_Task_
Write out the entire listing exactly, so that each line matches the original.

_The input_
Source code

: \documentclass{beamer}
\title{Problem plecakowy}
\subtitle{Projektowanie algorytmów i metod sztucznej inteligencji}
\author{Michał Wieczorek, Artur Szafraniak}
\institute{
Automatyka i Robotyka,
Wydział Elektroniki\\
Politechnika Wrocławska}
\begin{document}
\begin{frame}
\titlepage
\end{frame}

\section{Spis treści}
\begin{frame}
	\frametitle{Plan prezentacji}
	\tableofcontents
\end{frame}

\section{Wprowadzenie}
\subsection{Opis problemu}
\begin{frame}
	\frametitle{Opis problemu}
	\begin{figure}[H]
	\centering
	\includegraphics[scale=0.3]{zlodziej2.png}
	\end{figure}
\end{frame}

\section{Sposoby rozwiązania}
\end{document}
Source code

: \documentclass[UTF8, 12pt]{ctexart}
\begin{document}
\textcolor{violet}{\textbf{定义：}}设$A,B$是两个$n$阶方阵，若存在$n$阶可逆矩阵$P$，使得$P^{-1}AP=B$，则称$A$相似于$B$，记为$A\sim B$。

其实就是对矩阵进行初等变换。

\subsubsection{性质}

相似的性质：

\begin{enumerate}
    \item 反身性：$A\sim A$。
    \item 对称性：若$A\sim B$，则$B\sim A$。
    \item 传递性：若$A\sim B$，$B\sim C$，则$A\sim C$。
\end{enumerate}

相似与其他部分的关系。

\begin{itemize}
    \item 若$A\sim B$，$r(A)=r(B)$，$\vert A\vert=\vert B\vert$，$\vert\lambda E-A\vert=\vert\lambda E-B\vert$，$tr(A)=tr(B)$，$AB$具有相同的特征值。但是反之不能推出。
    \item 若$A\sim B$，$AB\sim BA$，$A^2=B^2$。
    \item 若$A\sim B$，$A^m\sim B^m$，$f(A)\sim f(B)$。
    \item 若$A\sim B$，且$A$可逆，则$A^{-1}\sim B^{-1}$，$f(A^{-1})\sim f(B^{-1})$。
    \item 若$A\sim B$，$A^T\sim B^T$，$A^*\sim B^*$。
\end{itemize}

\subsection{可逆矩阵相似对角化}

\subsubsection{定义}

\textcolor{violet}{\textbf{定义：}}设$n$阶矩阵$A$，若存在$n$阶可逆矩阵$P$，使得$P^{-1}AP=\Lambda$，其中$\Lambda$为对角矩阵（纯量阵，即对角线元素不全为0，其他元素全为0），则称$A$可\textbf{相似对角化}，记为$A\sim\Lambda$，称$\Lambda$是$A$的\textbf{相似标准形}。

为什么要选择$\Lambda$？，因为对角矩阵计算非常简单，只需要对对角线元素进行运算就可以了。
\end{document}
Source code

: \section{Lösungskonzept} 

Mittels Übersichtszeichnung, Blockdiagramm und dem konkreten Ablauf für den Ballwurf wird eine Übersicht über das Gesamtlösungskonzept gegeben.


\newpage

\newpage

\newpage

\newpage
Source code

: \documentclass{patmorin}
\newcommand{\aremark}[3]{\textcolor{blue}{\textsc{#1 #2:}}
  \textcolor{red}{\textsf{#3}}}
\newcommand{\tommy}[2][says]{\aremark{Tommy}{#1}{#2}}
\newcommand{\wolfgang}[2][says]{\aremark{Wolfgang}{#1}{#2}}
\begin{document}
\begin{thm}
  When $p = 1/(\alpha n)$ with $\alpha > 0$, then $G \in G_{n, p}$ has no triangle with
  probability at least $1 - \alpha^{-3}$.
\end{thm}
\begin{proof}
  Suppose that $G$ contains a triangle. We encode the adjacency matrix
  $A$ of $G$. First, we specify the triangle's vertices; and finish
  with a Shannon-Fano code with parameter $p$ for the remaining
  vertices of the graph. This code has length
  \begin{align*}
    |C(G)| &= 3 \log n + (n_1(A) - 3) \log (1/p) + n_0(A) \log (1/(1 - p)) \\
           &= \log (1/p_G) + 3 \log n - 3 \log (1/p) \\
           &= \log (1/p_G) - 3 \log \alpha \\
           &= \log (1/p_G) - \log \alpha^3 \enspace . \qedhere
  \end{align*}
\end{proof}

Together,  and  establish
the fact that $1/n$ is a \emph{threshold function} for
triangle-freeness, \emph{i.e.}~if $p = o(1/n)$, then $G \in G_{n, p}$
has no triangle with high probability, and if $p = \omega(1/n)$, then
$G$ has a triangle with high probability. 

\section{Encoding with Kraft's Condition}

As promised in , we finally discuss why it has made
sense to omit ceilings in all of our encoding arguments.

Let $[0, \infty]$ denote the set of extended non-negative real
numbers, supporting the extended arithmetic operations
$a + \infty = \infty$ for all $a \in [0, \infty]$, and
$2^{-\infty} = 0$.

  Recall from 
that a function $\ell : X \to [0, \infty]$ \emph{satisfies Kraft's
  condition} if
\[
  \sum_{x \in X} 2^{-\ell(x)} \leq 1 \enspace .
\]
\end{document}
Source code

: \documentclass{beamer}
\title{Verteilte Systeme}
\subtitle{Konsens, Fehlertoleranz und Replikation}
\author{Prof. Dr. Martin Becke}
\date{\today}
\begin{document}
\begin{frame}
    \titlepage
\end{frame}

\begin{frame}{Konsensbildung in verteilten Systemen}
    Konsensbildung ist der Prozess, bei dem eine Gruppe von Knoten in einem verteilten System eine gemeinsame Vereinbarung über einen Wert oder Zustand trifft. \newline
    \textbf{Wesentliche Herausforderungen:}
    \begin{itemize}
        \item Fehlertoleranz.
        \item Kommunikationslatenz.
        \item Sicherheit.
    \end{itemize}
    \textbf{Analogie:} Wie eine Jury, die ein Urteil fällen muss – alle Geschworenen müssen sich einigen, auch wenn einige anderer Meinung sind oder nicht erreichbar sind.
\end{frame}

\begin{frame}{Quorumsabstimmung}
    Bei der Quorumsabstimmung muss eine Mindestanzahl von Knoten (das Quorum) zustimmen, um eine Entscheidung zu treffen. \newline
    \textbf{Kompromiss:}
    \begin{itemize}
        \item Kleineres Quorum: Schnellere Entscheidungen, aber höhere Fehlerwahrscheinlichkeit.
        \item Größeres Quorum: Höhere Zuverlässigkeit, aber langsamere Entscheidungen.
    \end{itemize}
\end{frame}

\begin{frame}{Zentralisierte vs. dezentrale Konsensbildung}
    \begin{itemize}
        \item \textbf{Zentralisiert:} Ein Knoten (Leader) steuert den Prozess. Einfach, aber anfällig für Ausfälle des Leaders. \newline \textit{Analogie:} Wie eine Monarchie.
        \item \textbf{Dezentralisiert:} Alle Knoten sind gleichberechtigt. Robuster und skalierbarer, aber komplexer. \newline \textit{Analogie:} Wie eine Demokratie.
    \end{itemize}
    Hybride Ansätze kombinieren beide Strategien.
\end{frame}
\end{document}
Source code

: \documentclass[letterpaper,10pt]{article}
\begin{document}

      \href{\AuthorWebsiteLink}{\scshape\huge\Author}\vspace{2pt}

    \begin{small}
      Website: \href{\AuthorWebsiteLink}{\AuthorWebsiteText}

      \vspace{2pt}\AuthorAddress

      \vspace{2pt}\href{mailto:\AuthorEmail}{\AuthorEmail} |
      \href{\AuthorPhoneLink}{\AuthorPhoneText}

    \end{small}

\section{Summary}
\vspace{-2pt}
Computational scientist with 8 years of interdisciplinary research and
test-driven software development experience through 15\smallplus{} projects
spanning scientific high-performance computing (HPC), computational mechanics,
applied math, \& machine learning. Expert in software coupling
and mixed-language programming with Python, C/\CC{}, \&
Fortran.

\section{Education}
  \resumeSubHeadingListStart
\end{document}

_Output of the exercise_
Source code

: \documentclass{beamer}
\title{Problem plecakowy}
\subtitle{Projektowanie algorytmów i metod sztucznej inteligencji}
\author{Michał Wieczorek, Artur Szafraniak}
\institute{
Automatyka i Robotyka,
Wydział Elektroniki\\
Politechnika Wrocławska}
\begin{document}
\begin{frame}
\titlepage
\end{frame}

\section{Spis treści}
\begin{frame}
	\frametitle{Plan prezentacji}
	\tableofcontents
\end{frame}

\section{Wprowadzenie}
\subsection{Opis problemu}
\begin{frame}
	\frametitle{Opis problemu}
	\begin{figure}[H]
	\centering
	\includegraphics[scale=0.3]{zlodziej2.png}
	\end{figure}
\end{frame}

\section{Sposoby rozwiązania}
\end{document}
Source code

: \documentclass[UTF8, 12pt]{ctexart}
\begin{document}
\textcolor{violet}{\textbf{定义：}}设$A,B$是两个$n$阶方阵，若存在$n$阶可逆矩阵$P$，使得$P^{-1}AP=B$，则称$A$相似于$B$，记为$A\sim B$。

其实就是对矩阵进行初等变换。

\subsubsection{性质}

相似的性质：

\begin{enumerate}
    \item 反身性：$A\sim A$。
    \item 对称性：若$A\sim B$，则$B\sim A$。
    \item 传递性：若$A\sim B$，$B\sim C$，则$A\sim C$。
\end{enumerate}

相似与其他部分的关系。

\begin{itemize}
    \item 若$A\sim B$，$r(A)=r(B)$，$\vert A\vert=\vert B\vert$，$\vert\lambda E-A\vert=\vert\lambda E-B\vert$，$tr(A)=tr(B)$，$AB$具有相同的特征值。但是反之不能推出。
    \item 若$A\sim B$，$AB\sim BA$，$A^2=B^2$。
    \item 若$A\sim B$，$A^m\sim B^m$，$f(A)\sim f(B)$。
    \item 若$A\sim B$，且$A$可逆，则$A^{-1}\sim B^{-1}$，$f(A^{-1})\sim f(B^{-1})$。
    \item 若$A\sim B$，$A^T\sim B^T$，$A^*\sim B^*$。
\end{itemize}

\subsection{可逆矩阵相似对角化}

\subsubsection{定义}

\textcolor{violet}{\textbf{定义：}}设$n$阶矩阵$A$，若存在$n$阶可逆矩阵$P$，使得$P^{-1}AP=\Lambda$，其中$\Lambda$为对角矩阵（纯量阵，即对角线元素不全为0，其他元素全为0），则称$A$可\textbf{相似对角化}，记为$A\sim\Lambda$，称$\Lambda$是$A$的\textbf{相似标准形}。

为什么要选择$\Lambda$？，因为对角矩阵计算非常简单，只需要对对角线元素进行运算就可以了。
\end{document}
Source code

: \section{Lösungskonzept} 

Mittels Übersichtszeichnung, Blockdiagramm und dem konkreten Ablauf für den Ballwurf wird eine Übersicht über das Gesamtlösungskonzept gegeben.


\newpage

\newpage

\newpage

\newpage
Source code

: \documentclass{patmorin}
\newcommand{\aremark}[3]{\textcolor{blue}{\textsc{#1 #2:}}
  \textcolor{red}{\textsf{#3}}}
\newcommand{\tommy}[2][says]{\aremark{Tommy}{#1}{#2}}
\newcommand{\wolfgang}[2][says]{\aremark{Wolfgang}{#1}{#2}}
\begin{document}
\begin{thm}
  When $p = 1/(\alpha n)$ with $\alpha > 0$, then $G \in G_{n, p}$ has no triangle with
  probability at least $1 - \alpha^{-3}$.
\end{thm}
\begin{proof}
  Suppose that $G$ contains a triangle. We encode the adjacency matrix
  $A$ of $G$. First, we specify the triangle's vertices; and finish
  with a Shannon-Fano code with parameter $p$ for the remaining
  vertices of the graph. This code has length
  \begin{align*}
    |C(G)| &= 3 \log n + (n_1(A) - 3) \log (1/p) + n_0(A) \log (1/(1 - p)) \\
           &= \log (1/p_G) + 3 \log n - 3 \log (1/p) \\
           &= \log (1/p_G) - 3 \log \alpha \\
           &= \log (1/p_G) - \log \alpha^3 \enspace . \qedhere
  \end{align*}
\end{proof}

Together,  and  establish
the fact that $1/n$ is a \emph{threshold function} for
triangle-freeness, \emph{i.e.}~if $p = o(1/n)$, then $G \in G_{n, p}$
has no triangle with high probability, and if $p = \omega(1/n)$, then
$G$ has a triangle with high probability. 

\section{Encoding with Kraft's Condition}

As promised in , we finally discuss why it has made
sense to omit ceilings in all of our encoding arguments.

Let $[0, \infty]$ denote the set of extended non-negative real
numbers, supporting the extended arithmetic operations
$a + \infty = \infty$ for all $a \in [0, \infty]$, and
$2^{-\infty} = 0$.

  Recall from 
that a function $\ell : X \to [0, \infty]$ \emph{satisfies Kraft's
  condition} if
\[
  \sum_{x \in X} 2^{-\ell(x)} \leq 1 \enspace .
\]
\end{document}
Source code

: \documentclass{beamer}
\title{Verteilte Systeme}
\subtitle{Konsens, Fehlertoleranz und Replikation}
\author{Prof. Dr. Martin Becke}
\date{\today}
\begin{document}
\begin{frame}
    \titlepage
\end{frame}

\begin{frame}{Konsensbildung in verteilten Systemen}
    Konsensbildung ist der Prozess, bei dem eine Gruppe von Knoten in einem verteilten System eine gemeinsame Vereinbarung über einen Wert oder Zustand trifft. \newline
    \textbf{Wesentliche Herausforderungen:}
    \begin{itemize}
        \item Fehlertoleranz.
        \item Kommunikationslatenz.
        \item Sicherheit.
    \end{itemize}
    \textbf{Analogie:} Wie eine Jury, die ein Urteil fällen muss – alle Geschworenen müssen sich einigen, auch wenn einige anderer Meinung sind oder nicht erreichbar sind.
\end{frame}

\begin{frame}{Quorumsabstimmung}
    Bei der Quorumsabstimmung muss eine Mindestanzahl von Knoten (das Quorum) zustimmen, um eine Entscheidung zu treffen. \newline
    \textbf{Kompromiss:}
    \begin{itemize}
        \item Kleineres Quorum: Schnellere Entscheidungen, aber höhere Fehlerwahrscheinlichkeit.
        \item Größeres Quorum: Höhere Zuverlässigkeit, aber langsamere Entscheidungen.
    \end{itemize}
\end{frame}

\begin{frame}{Zentralisierte vs. dezentrale Konsensbildung}
    \begin{itemize}
        \item \textbf{Zentralisiert:} Ein Knoten (Leader) steuert den Prozess. Einfach, aber anfällig für Ausfälle des Leaders. \newline \textit{Analogie:} Wie eine Monarchie.
        \item \textbf{Dezentralisiert:} Alle Knoten sind gleichberechtigt. Robuster und skalierbarer, aber komplexer. \newline \textit{Analogie:} Wie eine Demokratie.
    \end{itemize}
    Hybride Ansätze kombinieren beide Strategien.
\end{frame}
\end{document}
Source code

: \documentclass[letterpaper,10pt]{article}
\begin{document}

      \href{\AuthorWebsiteLink}{\scshape\huge\Author}\vspace{2pt}

    \begin{small}
      Website: \href{\AuthorWebsiteLink}{\AuthorWebsiteText}

      \vspace{2pt}\AuthorAddress

      \vspace{2pt}\href{mailto:\AuthorEmail}{\AuthorEmail} |
      \href{\AuthorPhoneLink}{\AuthorPhoneText}

    \end{small}

\section{Summary}
\vspace{-2pt}
Computational scientist with 8 years of interdisciplinary research and
test-driven software development experience through 15\smallplus{} projects
spanning scientific high-performance computing (HPC), computational mechanics,
applied math, \& machine learning. Expert in software coupling
and mixed-language programming with Python, C/\CC{}, \&
Fortran.

\section{Education}
  \resumeSubHeadingListStart
\end{document}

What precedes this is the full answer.